FAQ About Child Labour

  • Who is the working child? In sociological discussions, the term ‘working child’ refers to a child who is compelled to work at a challenging job for an extended period because of their family’s financial need, the addiction of a parent or protector, or the absence of a head of household.
  • What are the working child’s characteristics? The working child is usually living without the protection and care of parents and social institutions, in the most difficult conditions, and is vulnerable to various types of violence and abuse by employers, peers and the adults around them. They are usually deprived of proper nutrition, physical and mental health, and formal and institutional education.
  • What are the causes of child labour in Iran? The dysfunctional and unfair socio-economic structure of a society is typically the cause of child labour. Parental addiction, illness or disability, imprisonment, death and divorce, and other family conditions may mean that children must work inhumane jobs to support themselves and their families. Child labourers are commonly neglected or left without caretakers. They are exposed to various forms of exploitation and abuse through early entry to society from family members, gangs, or groups that systematically exploit people. They also suffer from violence and damaging behaviours that negatively affect their futures. Therefore, because of the incompetence of authorities, problematic economic policies and a lack of necessary protections, children are exposed to various forms of psychological, physical and sexual harm.

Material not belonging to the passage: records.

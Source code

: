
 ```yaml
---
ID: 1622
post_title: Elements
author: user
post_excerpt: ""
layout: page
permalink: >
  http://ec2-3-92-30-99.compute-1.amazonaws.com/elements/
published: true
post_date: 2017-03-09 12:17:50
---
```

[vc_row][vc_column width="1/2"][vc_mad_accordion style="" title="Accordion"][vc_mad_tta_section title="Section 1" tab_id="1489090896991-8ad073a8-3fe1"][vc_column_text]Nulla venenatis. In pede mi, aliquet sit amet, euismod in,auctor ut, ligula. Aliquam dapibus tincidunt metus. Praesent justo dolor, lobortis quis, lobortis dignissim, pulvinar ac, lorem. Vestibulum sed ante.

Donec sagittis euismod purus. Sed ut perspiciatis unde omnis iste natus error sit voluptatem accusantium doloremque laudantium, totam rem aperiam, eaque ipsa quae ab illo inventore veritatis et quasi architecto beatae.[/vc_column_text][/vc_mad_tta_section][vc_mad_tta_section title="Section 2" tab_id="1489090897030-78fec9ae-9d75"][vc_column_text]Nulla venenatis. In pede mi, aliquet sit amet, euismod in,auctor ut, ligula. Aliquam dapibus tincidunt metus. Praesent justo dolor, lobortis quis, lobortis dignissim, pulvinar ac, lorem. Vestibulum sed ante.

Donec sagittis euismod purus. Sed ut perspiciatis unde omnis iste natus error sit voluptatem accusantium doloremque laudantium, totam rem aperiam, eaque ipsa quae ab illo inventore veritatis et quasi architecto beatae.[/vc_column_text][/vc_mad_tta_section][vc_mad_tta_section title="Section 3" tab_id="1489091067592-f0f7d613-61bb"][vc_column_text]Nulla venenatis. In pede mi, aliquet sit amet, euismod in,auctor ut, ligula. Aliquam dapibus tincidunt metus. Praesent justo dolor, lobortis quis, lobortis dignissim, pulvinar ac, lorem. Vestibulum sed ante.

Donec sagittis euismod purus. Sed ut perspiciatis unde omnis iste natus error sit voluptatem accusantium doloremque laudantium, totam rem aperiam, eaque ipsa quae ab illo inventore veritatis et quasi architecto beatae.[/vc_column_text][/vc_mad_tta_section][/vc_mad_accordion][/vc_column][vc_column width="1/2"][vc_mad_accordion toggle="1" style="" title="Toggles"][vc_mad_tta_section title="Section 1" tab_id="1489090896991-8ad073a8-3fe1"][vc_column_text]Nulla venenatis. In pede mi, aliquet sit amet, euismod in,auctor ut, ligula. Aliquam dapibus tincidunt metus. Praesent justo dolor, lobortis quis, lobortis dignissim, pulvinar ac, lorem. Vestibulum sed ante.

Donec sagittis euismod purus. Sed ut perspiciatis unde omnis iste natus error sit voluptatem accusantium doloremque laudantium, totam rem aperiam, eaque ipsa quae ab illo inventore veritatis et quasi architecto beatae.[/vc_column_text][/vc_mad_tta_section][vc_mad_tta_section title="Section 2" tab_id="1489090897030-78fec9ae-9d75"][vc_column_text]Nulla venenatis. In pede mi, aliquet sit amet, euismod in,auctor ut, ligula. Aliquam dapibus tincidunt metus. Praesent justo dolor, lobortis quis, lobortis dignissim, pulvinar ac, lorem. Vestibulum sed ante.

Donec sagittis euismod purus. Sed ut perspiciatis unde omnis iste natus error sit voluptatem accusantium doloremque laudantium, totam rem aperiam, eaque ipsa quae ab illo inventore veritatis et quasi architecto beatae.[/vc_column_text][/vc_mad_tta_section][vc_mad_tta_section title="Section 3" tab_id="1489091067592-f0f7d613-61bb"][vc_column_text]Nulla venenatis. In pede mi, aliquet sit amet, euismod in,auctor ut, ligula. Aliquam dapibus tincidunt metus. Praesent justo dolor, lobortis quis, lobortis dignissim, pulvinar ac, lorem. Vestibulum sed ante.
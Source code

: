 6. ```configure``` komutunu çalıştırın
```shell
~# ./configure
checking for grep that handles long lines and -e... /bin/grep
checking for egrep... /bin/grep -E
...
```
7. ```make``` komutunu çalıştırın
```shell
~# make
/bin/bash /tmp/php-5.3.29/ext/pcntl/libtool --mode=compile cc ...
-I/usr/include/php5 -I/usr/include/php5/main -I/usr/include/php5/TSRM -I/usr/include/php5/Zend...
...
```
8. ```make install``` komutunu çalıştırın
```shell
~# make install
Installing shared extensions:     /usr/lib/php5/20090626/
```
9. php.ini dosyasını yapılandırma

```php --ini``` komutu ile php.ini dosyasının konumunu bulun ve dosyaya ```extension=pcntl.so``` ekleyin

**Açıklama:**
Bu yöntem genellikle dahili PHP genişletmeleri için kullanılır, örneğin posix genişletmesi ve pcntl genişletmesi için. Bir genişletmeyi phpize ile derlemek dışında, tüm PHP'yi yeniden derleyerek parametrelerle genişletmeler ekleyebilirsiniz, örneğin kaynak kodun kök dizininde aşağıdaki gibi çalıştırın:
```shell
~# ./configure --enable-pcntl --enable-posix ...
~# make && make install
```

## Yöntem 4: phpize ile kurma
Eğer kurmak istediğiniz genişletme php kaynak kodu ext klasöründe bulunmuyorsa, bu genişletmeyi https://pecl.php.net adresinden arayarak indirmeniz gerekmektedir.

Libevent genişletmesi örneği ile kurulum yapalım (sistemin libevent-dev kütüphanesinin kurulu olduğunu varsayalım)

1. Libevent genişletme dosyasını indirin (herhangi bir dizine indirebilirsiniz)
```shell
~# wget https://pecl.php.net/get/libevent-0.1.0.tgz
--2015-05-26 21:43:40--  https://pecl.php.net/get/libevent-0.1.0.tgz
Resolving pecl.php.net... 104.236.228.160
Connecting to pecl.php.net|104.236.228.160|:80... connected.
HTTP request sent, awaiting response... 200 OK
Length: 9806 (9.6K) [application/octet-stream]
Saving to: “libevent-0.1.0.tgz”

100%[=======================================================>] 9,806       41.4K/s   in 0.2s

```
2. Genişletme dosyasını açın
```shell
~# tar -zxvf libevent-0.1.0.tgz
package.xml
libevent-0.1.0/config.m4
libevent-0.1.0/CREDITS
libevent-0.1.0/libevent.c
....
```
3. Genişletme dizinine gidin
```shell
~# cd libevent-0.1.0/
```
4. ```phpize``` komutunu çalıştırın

  • What are the statistics, and how many children in Iran are considered scavengers? Even though there are more than a million working children in Iran, no precise and convincing data exist in this regard due to political and ideological sensitivities. According to some statistics, Tehran is home to 20,000 working children, 4,000 of whom are scavenger children.
  • Are there legal definitions of child labour? The ILO defines ‘child labour’ as economic activities that have the potential to negatively impact children’s physical, mental, moral or social health as well as their abilities to learn. These situations include when children are compelled to drop out of school, fail to enrol from the start due to financial or cultural hardship, or are required to work and study for long periods each day. All of these situations involve violations of a child’s fundamental rights, including the right to play, the right to an education and the right to a free education. As a result, anyone under the age of 18 who is in these situations will fall under the definition of ‘child labourer’.